Her eyebrows went up. He was glad to see she didn’t pluck them. “On your application—”
“You don’t have to be a politician to be in politics. Behind the scenes is good enough for me. Public office doesn’t interest me so much as the process of putting someone there. Isn’t Lee a little young for you?”
“You’ve got a lot to learn about diplomacy if politics is what you want,” she said after a moment. “But let’s see if we can put your mechanical aptitude to work. How are you on pretext and subterfuge?”
He hesitated. “I’ve been dating since I was twelve.”
“It’s a start. This is a listing of towing services in the metropolitan area.” She opened a drawer and handed him a sheaf neatly razored from the Yellow Pages. “Find out how many GM cars have been towed in for safety-related repairs over the past twenty-four months. Get the nature of the repairs. Concentrate on models made after nineteen sixty-three. Use whatever story you want, only don’t represent yourself as a police officer. That’s illegal.”
“Shouldn’t I be calling the dealerships? Those are warranty jobs.”

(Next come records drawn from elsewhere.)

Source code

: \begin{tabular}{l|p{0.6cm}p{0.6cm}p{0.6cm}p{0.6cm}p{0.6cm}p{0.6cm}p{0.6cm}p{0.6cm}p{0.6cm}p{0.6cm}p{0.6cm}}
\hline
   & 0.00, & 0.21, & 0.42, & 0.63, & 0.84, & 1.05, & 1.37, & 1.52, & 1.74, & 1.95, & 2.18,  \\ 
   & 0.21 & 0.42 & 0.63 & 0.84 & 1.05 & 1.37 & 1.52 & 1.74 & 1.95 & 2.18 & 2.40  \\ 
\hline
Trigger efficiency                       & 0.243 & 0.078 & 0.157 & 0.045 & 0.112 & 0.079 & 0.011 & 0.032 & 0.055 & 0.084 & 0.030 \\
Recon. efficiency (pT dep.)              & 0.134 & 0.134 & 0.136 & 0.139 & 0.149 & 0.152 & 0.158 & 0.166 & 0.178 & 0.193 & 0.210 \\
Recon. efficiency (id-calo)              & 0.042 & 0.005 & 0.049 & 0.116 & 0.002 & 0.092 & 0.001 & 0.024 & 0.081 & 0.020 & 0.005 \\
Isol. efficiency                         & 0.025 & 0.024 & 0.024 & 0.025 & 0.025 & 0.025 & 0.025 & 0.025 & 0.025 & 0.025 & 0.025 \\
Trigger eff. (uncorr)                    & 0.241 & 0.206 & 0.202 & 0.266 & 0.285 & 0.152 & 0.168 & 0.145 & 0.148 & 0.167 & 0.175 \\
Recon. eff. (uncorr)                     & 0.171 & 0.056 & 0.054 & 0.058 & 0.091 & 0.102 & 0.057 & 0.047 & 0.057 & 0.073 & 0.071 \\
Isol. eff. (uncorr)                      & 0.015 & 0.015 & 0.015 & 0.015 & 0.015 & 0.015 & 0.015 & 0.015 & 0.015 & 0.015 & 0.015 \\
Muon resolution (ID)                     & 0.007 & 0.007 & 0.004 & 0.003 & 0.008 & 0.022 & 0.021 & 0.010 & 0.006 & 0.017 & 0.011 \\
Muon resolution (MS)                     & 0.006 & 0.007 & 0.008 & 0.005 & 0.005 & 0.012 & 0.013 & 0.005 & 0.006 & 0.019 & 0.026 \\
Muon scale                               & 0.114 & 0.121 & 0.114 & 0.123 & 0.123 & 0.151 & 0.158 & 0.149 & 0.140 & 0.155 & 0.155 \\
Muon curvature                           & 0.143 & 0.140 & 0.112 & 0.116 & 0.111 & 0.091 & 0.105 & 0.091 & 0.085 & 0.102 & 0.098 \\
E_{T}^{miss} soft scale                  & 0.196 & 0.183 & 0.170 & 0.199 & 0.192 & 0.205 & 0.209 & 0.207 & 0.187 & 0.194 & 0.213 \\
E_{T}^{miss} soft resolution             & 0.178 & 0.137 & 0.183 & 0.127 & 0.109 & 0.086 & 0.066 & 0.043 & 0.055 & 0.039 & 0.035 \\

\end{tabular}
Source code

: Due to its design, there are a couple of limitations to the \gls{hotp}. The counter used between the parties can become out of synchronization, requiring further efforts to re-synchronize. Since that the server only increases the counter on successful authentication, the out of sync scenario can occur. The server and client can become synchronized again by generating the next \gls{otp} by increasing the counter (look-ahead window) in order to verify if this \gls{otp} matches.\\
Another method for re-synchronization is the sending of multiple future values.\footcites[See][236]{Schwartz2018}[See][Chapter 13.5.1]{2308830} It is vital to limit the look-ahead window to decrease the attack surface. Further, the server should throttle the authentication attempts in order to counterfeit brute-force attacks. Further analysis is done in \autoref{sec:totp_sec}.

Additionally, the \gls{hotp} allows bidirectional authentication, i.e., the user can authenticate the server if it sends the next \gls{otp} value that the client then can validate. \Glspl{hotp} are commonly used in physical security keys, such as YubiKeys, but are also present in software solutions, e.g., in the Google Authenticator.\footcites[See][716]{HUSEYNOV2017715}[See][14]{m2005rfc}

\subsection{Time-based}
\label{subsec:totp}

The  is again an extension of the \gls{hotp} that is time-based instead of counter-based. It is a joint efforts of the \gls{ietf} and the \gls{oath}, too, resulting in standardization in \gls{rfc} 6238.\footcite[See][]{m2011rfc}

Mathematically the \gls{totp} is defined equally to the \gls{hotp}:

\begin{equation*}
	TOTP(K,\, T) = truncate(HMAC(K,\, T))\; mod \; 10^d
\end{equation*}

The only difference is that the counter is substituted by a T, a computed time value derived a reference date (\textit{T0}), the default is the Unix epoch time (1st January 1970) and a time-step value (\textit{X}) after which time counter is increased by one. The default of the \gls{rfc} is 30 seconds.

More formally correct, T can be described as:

“The dealerships are on to us. When the towing services catch on we’ll have to go someplace else, maybe newspaper files. Wendell was getting his information directly from the General Motors Building in the beginning, when he was writing
Hell on Wheels
and nobody knew him from Hubert Humphrey. Now they call security when he walks past on the other side of Grand.”
“Wendell, is it?”
She colored a little. He liked women who blushed. “We’re very informal here, Rick. In lieu of salaries we get to call the boss by his first name. You’ll find a telephone in the next room.” She tilted her head toward the door in back.
“Why GM?” he asked. “Ford and Chrysler use the same standards.”
“‘Cut off the head and the arms wither.’ Wendell says it so often he ought to have a sampler made for the wall of his office.”
“You do needlepoint?”
A muscle worked in her jaw. She jerked a thumb over her shoulder. “In there.”
He kicked himself all the way through the door. He was out of practice, letting his opinions show when he was supposed to be Silly Putty for the molding. He’d lost Enid Kohler for the time being.
The room had been a parlor, and Edwardian touches remained in the floral wallpaper and a bow-window looking out on a bird feeder in the yard. The card-table and kitchen-chair furnishings were strictly Johnsonian.